Lee Jae-gun 이재건

Personal information
- Full name: Lee Jae-gun
- Date of birth: 22 February 1997 (age 29)
- Place of birth: Seongnam, South Korea
- Height: 1.80 m (5 ft 11 in)
- Position: Forward

Team information
- Current team: Pocheon Citizen FC
- Number: 97

Youth career
- Kyunghee High School
- 0000–2017: Songho College

Senior career*
- Years: Team / Apps / (Gls)
- 2017–2019: Tubize-Braine / 38 / (1)
- 2019: Asan Mugunghwa / 16 / (0)
- 2020–2021: Chungnam Asan / 25 / (4)
- 2021–2022: Visakha / 30 / (8)

= Lee Jae-gun =

South Korean footballer

Lee Jae-gun (born 22 February 1997) is a South Korean footballer who plays as a forward for K4 League club Pocheon Citizen FC.

==Playing career==
After graduating from Kyunghee High School in Seoul, Lee received several offers from professional clubs. He turned them down, however, to play for Songho College. In his second season at the college, he scored five of his team's ten goals, and took his school to the 2016 U-League championship game, where they lost to Korea University.

He was selected to represent Korea at the 2016 Asian University Football Championships in Taebaek.

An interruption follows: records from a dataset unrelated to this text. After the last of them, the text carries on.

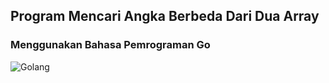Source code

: ## Program Mencari Angka Berbeda Dari Dua Array
### Menggunakan Bahasa Pemrograman Go

![Golang](https://upload.wikimedia.org/wikipedia/commons/thumb/0/05/Go_Logo_Blue.svg/1200px-Go_Logo_Blue.svg.png)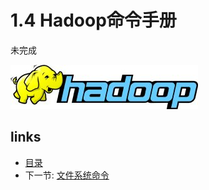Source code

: # 1.4 Hadoop命令手册

未完成
 
![](images/hadoop-logo.jpg?raw=true)

## links
  * [目录](<preface.md>)
  * 下一节: [文件系统命令](<01.5.md>)
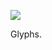 ![](https://db-feed.s3.amazonaws.com/legacy/Screenshot_from_2020_02_01_20_40_21-1580607684382.png)

Glyphs.
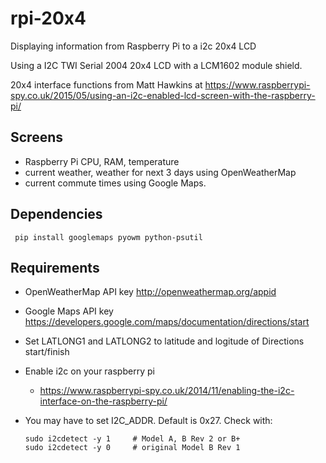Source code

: # rpi-20x4
Displaying information from Raspberry Pi to a i2c 20x4 LCD

Using a I2C TWI Serial 2004 20x4 LCD with a LCM1602 module shield.

20x4 interface functions from Matt Hawkins at https://www.raspberrypi-spy.co.uk/2015/05/using-an-i2c-enabled-lcd-screen-with-the-raspberry-pi/

## Screens
* Raspberry Pi CPU, RAM, temperature
* current weather, weather for next 3 days using OpenWeatherMap
* current commute times using Google Maps.

## Dependencies
     pip install googlemaps pyowm python-psutil

## Requirements
* OpenWeatherMap API key http://openweathermap.org/appid
* Google Maps API key https://developers.google.com/maps/documentation/directions/start
* Set LATLONG1 and LATLONG2 to latitude and logitude of Directions start/finish

* Enable i2c on your raspberry pi
  * https://www.raspberrypi-spy.co.uk/2014/11/enabling-the-i2c-interface-on-the-raspberry-pi/
* You may have to set I2C_ADDR. Default is 0x27.  Check with:

      sudo i2cdetect -y 1     # Model A, B Rev 2 or B+
      sudo i2cdetect -y 0     # original Model B Rev 1

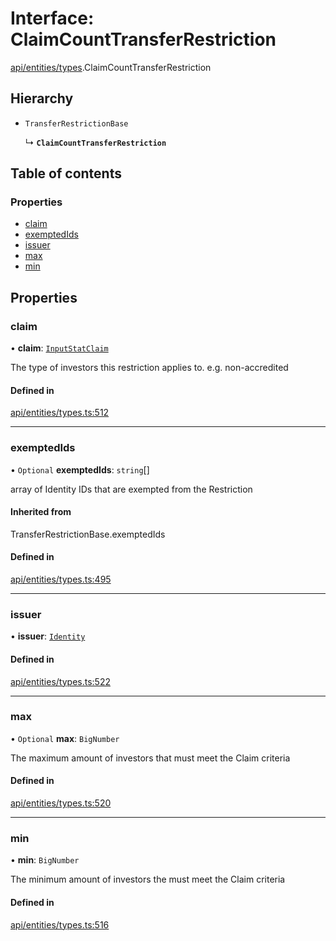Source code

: # Interface: ClaimCountTransferRestriction

[api/entities/types](../wiki/api.entities.types).ClaimCountTransferRestriction

## Hierarchy

- `TransferRestrictionBase`

  ↳ **`ClaimCountTransferRestriction`**

## Table of contents

### Properties

- [claim](../wiki/api.entities.types.ClaimCountTransferRestriction#claim)
- [exemptedIds](../wiki/api.entities.types.ClaimCountTransferRestriction#exemptedids)
- [issuer](../wiki/api.entities.types.ClaimCountTransferRestriction#issuer)
- [max](../wiki/api.entities.types.ClaimCountTransferRestriction#max)
- [min](../wiki/api.entities.types.ClaimCountTransferRestriction#min)

## Properties

### claim

• **claim**: [`InputStatClaim`](../wiki/api.entities.types#inputstatclaim)

The type of investors this restriction applies to. e.g. non-accredited

#### Defined in

[api/entities/types.ts:512](https://github.com/PolymeshAssociation/polymesh-sdk/blob/9a8715021/src/api/entities/types.ts#L512)

___

### exemptedIds

• `Optional` **exemptedIds**: `string`[]

array of Identity IDs that are exempted from the Restriction

#### Inherited from

TransferRestrictionBase.exemptedIds

#### Defined in

[api/entities/types.ts:495](https://github.com/PolymeshAssociation/polymesh-sdk/blob/9a8715021/src/api/entities/types.ts#L495)

___

### issuer

• **issuer**: [`Identity`](../wiki/api.entities.Identity.Identity)

#### Defined in

[api/entities/types.ts:522](https://github.com/PolymeshAssociation/polymesh-sdk/blob/9a8715021/src/api/entities/types.ts#L522)

___

### max

• `Optional` **max**: `BigNumber`

The maximum amount of investors that must meet the Claim criteria

#### Defined in

[api/entities/types.ts:520](https://github.com/PolymeshAssociation/polymesh-sdk/blob/9a8715021/src/api/entities/types.ts#L520)

___

### min

• **min**: `BigNumber`

The minimum amount of investors the must meet the Claim criteria

#### Defined in

[api/entities/types.ts:516](https://github.com/PolymeshAssociation/polymesh-sdk/blob/9a8715021/src/api/entities/types.ts#L516)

In January 2017, he signed his first professional contract with A.F.C. Tubize, playing in the second-tier of Belgian football. He became Tubize's sixth Korean player. The team, which was purchased by a Korean company in 2014, promotes the development of Korean football by recruiting young prospects from the Asian country. He made his debut on 7 January against Cercle Brugge, replacing Shean Garlito in the 89th minute. Two months later, during a 1-1 draw against Oud-Heverlee Leuven, Lee scored his debut goal.